As the universe deals with the aftermath of Empyre, Marvel Boy steps into the spotlight in this issue. It’s a tense issue full of politics, but an engrossing read for what it sets up for our heroes. It’s created by Al Ewing, Marcio Takara, Federico Blee, and Cory Petit.
In the wake of Empyre and the formation of the Kree/Skrull Alliance, the great powers of the Marvel Universe have come together. That includes Noh-Varr, who is representing the Utopian Kree to ensure their freedom. However, when a delegate is murdered, things get difficult for Marvel Boy…

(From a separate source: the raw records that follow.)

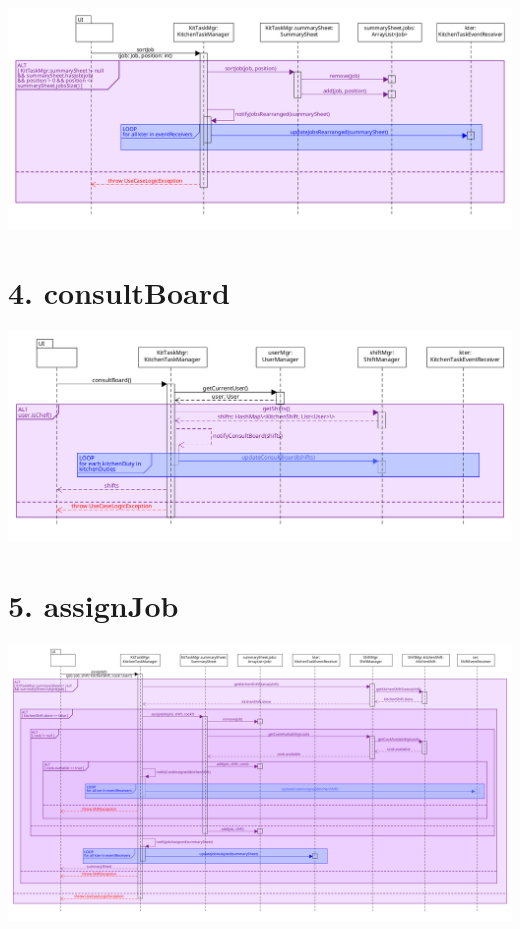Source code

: \begin{center}
  \includegraphics[scale = 0.32]{images/DSD/DSD 3.png}
\end{center}

\pagebreak

\section*{4. consultBoard}

\begin{center}
  \includegraphics[scale = 0.38]{images/DSD/DSD 4.png}
\end{center}

\pagebreak

\section*{5. assignJob}

\begin{center}
  \includegraphics[scale = 0.22]{images/DSD/DSD 5.png}
\end{center}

Ewing is clearly playing a long game with his cosmic stories. What we see in this issue is proof that such a plan exists and that Ewing knows exactly how to make these issues full of potentially dry dialogue much more engrossing. Between the political maneuvering and the sudden murder mystery (which I’m excited to check out next month), this isn’t the ordinary political game. It’s smart plotting and has a heart centered on its characters, which Petit brings to life in a very natural way multiple times across the issue.
Takara’s guest spot continues in this issue. He continually switches up his layouts, which helps the story flow depending on the context of the moment- an intimate telepathic conversation gets three page-high panels, while the debate amongst the alien delegates is told in a two page spread of continuous tall, narrow panels. It creates the comic equivalent of a thoughtful cinematographer that makes sure the camera is capturing a close-up of the focal character while also capturing a shot of the larger action around them.
Things are about to get hairy for the Guardians, and it couldn’t be in better creative hands.
Guardians of the Galaxy #7 is available now from Marvel Comics.